Your output should be the line with "- Issue 131: WASM compatibility" and all following lines of the data below, through the end, repeated exactly.

(Beginning of Recorded data)

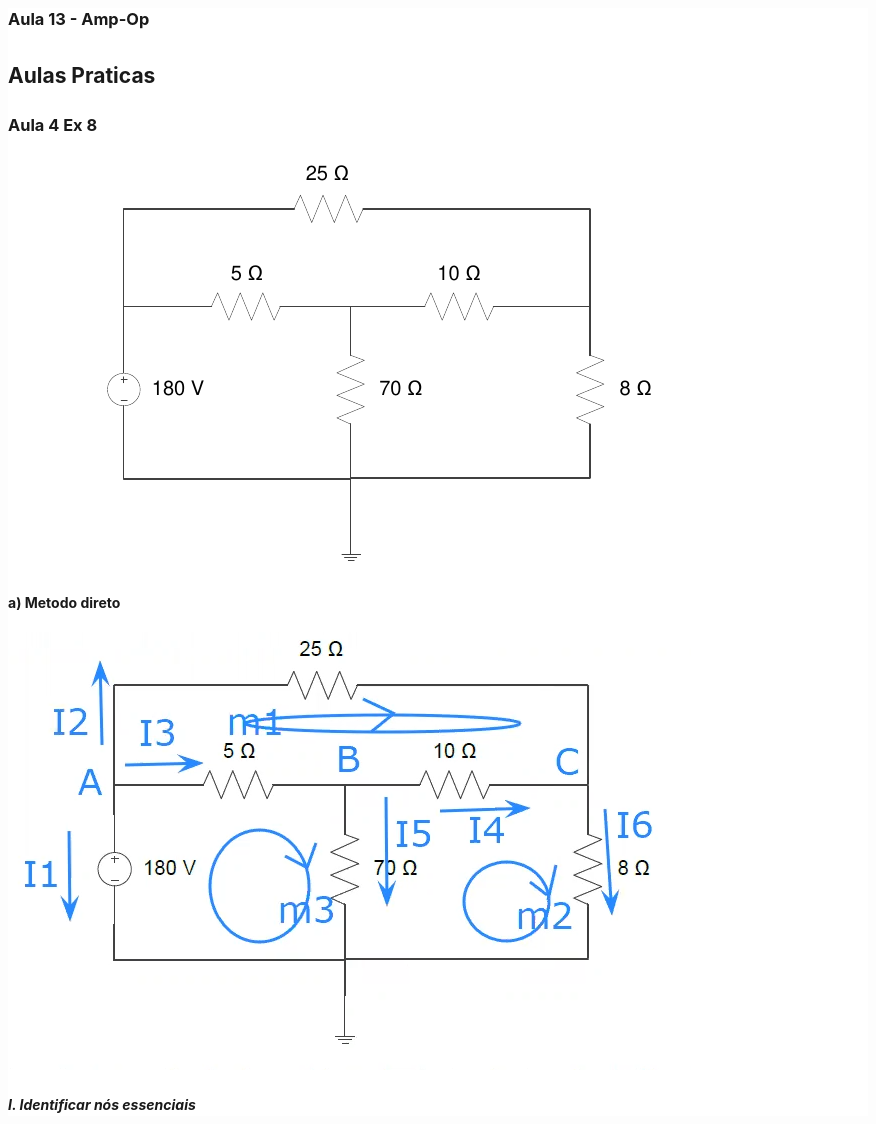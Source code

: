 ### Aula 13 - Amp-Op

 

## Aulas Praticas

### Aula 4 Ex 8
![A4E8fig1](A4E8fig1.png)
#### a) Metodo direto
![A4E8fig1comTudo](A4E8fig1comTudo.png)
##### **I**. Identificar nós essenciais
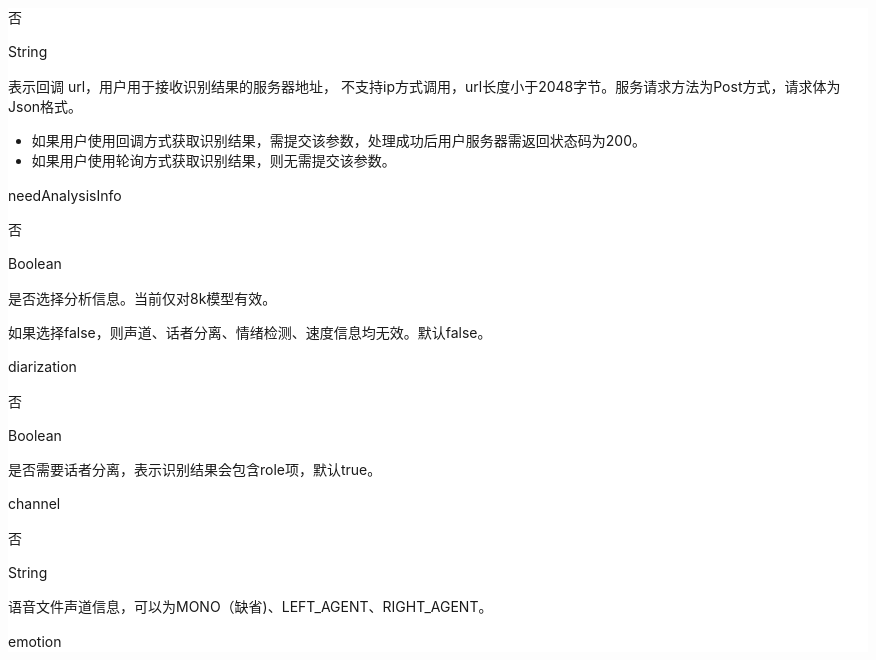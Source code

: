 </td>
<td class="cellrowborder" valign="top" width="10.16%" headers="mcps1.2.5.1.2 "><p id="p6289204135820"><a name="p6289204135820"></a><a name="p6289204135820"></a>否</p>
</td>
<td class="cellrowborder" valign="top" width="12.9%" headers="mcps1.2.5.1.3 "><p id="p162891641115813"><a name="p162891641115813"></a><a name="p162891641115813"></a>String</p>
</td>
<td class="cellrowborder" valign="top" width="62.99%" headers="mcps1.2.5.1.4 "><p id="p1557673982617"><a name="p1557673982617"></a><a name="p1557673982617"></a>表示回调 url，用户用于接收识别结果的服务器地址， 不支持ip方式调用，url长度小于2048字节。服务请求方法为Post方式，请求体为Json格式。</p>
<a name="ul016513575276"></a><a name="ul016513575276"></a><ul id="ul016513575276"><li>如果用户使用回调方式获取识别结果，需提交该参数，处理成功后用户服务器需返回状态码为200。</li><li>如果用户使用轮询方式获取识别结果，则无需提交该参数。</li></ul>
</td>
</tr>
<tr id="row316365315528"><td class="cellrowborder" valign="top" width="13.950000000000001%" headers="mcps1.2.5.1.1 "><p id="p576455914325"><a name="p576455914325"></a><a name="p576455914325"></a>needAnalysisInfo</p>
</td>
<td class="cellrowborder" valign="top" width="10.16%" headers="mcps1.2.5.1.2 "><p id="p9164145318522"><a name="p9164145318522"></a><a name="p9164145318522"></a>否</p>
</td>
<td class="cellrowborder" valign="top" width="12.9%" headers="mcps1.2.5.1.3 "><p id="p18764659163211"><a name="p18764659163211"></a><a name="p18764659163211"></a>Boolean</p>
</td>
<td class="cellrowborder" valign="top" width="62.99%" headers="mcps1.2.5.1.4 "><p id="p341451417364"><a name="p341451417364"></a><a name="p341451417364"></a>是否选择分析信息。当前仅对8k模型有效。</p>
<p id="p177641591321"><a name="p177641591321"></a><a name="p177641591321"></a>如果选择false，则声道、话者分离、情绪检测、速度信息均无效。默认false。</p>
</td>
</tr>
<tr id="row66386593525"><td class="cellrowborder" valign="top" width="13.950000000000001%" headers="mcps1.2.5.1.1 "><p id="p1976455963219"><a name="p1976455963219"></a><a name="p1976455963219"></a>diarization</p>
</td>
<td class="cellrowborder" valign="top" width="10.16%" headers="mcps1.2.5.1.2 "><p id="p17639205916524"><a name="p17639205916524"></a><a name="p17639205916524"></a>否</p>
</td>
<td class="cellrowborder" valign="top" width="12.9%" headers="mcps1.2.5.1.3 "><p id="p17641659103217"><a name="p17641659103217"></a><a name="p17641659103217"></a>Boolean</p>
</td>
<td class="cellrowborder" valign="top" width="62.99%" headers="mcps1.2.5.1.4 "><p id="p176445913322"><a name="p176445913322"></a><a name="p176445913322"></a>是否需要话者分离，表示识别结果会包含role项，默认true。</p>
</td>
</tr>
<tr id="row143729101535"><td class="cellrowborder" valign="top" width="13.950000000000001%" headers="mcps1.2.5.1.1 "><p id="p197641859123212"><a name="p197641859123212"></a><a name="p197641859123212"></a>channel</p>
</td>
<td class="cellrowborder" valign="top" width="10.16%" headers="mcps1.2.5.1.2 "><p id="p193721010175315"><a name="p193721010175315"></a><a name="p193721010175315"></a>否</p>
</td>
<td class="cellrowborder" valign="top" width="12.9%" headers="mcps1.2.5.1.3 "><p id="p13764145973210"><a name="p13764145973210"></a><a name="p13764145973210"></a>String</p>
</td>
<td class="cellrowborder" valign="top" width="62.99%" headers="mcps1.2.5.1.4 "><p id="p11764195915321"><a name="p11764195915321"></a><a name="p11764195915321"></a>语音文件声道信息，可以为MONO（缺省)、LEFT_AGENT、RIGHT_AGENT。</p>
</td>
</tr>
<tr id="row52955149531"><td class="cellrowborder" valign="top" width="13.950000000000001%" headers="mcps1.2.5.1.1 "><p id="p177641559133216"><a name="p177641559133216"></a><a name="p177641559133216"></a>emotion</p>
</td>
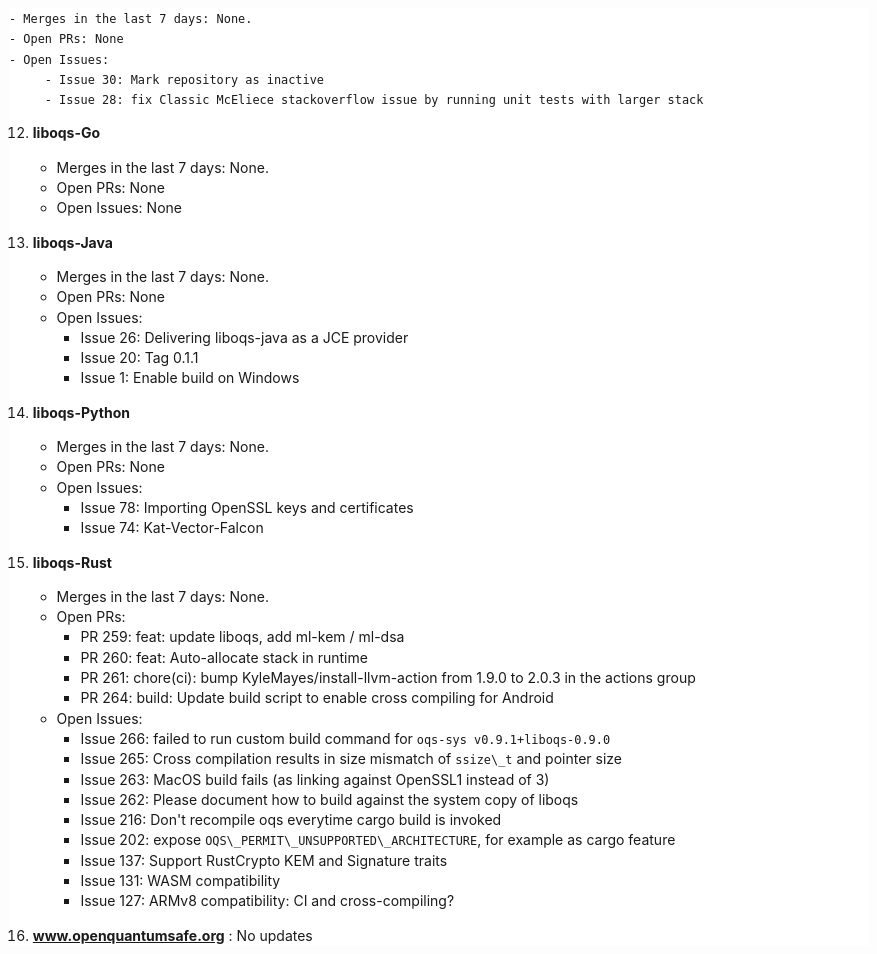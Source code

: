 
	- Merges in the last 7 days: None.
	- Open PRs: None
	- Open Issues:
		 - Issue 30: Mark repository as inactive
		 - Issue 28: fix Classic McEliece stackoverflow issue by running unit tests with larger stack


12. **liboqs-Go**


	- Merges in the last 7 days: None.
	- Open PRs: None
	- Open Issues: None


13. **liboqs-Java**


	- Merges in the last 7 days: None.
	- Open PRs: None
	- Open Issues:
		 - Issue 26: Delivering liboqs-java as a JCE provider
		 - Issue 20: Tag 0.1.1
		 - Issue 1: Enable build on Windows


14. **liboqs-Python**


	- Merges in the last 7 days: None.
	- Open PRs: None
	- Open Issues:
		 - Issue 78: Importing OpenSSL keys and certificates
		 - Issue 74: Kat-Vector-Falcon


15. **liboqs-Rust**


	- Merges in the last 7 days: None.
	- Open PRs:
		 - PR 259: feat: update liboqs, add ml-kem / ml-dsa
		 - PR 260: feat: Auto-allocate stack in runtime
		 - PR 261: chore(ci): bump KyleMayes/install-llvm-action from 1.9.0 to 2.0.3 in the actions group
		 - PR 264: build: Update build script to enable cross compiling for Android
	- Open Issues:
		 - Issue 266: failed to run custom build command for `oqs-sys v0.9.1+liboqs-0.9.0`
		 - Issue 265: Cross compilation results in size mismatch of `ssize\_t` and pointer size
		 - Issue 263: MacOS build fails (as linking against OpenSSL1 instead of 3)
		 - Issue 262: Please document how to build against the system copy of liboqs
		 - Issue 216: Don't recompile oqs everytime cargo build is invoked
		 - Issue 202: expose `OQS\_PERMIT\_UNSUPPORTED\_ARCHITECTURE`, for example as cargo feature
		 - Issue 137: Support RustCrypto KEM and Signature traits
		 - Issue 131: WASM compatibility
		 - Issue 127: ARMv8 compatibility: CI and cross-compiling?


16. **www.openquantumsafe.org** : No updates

(End of Recorded data)

**Solved problem:**
		 - Issue 131: WASM compatibility
		 - Issue 127: ARMv8 compatibility: CI and cross-compiling?


16. **www.openquantumsafe.org** : No updates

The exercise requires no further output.